I wrote this over on Ina's blog post about this vbscript UAC hack. While I agree there should be a better implementation of UAC prompts at this level, I've yet to seen how this would perform in the wild. Simply put, how would you infect me with this script? :

1. Develop A VB Script proof of concept Hack that controls my UAC.
2. Have me willingly download, and open it...
3.???
4. Infection!

More like
1. Ditto
2. Blog about it utterly destroying security in Win 7.
3.???
4. PROFIT!!! PAGE HITS!!! TRAFFIC!!!

If they really wanted to fix the problem, which would be a UAC whitelist, you'd guys be complaining about privacy rights issues, and anti-trust lawsuits. Damned if they do....

Like I said before, security is in the hands of the beholder. You asked for a less annoying UAC, and you got it. Beggars really cant be choosers. Not that I dont think MS is correct in their position, in fact they should correct this and move on.

But let's focus on real security issues that deserve more attention. Like getting rid of the registry completely, or scapping ActiveX. Or other causes that would give us alot of awesome features, like WinFS, which would be a quantam leap on how we compute today ( associations between files/apps/ratings through a xml like system). But for goodness sakes this is such a trivial issue for me as it stands.

[Super2online]

I agree with everything you say, unfortunately probably better than 90% of users are casual, they need to be defended against their own ignorance of what to watch out for, and what to run far away from.
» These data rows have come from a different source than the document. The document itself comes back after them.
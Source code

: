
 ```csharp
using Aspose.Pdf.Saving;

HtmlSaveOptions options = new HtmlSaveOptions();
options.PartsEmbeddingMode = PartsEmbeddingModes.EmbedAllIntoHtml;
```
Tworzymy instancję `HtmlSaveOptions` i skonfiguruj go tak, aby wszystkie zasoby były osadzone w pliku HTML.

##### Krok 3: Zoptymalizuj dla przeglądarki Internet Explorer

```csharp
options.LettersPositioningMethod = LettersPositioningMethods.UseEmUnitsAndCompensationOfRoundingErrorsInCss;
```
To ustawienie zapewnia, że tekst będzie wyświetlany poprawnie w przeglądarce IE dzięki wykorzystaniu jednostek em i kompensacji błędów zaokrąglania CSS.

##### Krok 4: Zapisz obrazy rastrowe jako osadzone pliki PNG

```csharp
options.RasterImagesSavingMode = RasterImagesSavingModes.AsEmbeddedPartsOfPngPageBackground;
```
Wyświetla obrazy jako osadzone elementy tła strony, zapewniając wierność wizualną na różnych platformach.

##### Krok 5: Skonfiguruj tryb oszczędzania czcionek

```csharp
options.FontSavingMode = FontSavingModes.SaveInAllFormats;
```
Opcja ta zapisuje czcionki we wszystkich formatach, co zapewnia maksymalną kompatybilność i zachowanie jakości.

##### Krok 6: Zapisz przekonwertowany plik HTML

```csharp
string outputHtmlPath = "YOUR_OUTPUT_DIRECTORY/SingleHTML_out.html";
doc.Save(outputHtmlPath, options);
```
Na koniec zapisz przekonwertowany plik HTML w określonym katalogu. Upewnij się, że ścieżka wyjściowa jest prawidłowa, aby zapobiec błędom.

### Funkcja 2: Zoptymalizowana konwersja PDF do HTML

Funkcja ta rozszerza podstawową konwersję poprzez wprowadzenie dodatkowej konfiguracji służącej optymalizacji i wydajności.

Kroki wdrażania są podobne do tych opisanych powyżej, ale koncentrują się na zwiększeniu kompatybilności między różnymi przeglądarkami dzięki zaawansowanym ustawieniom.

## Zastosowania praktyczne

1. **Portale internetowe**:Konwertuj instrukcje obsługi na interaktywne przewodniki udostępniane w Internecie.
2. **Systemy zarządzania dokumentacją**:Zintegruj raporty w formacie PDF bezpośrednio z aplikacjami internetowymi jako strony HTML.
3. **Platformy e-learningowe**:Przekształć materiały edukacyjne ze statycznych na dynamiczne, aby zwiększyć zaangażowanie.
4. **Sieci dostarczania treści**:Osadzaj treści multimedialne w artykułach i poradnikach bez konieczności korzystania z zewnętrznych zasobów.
The system has to work for those people, and if it doesn't or we all suffer because of it.

[manojlds]

"I'll take an annoying Windows 7, if it's more secure"

No, I wont... A less secure Windows is OK with me, mainly because there is always some way or other that the loopholes are taken advantage of..So what am I doing with a system that is annoying AND causing me problems?

[deep0dark]

UAC is simply a LAZY implementation of an otherwise important and valuable feature.

Instead of analysing a situation and determining whether user approval is necessary, Vista simply moves all responsibility for system damage straight to the person using it. So no one can EVER say "I didn't want that setting changed without my approval".

The problem is, 9 out of 10 times, the user has ALREADY chosen to give approval for a change. If you just changed the screen resolution by clicking OK, why on earth you need to approve it one more time? Doesn't the system already know YOU clicked it yourself, and not some malware?

But Microsoft didn't WANT to do it the hard way - they just wanted an excuse; a simple, stupid implementation that gets the monkey off their backs (or so they thought).

UAC is just lazy, lazy, lazy, stupid, simple and indiscriminate garbage. THAT is why people hate it!

[Super2online]

The person using the system is ultimately responsible for what happens. That's life, work with it!

[xcal78]

You need to check the nut behind the keyboard to fix the lazyness issues.

[shinji257]

You know that the exploit is entirely dependent on the way that automated keystrokes are implemented. Why not make it so that those require a UAC prompt and say that an application or script is attempting to execute automated keystrokes. This leaves all the flexibility of UAC in Windows 7 and closes up that loop hole.

[ckurowic]

I find it interesting that for YEARS people who used Windows said the Mac OS was for people too stupid to use a real computer. Now Microsoft is forced to implement UAC to help REAL stupid users not destroy their computers!!!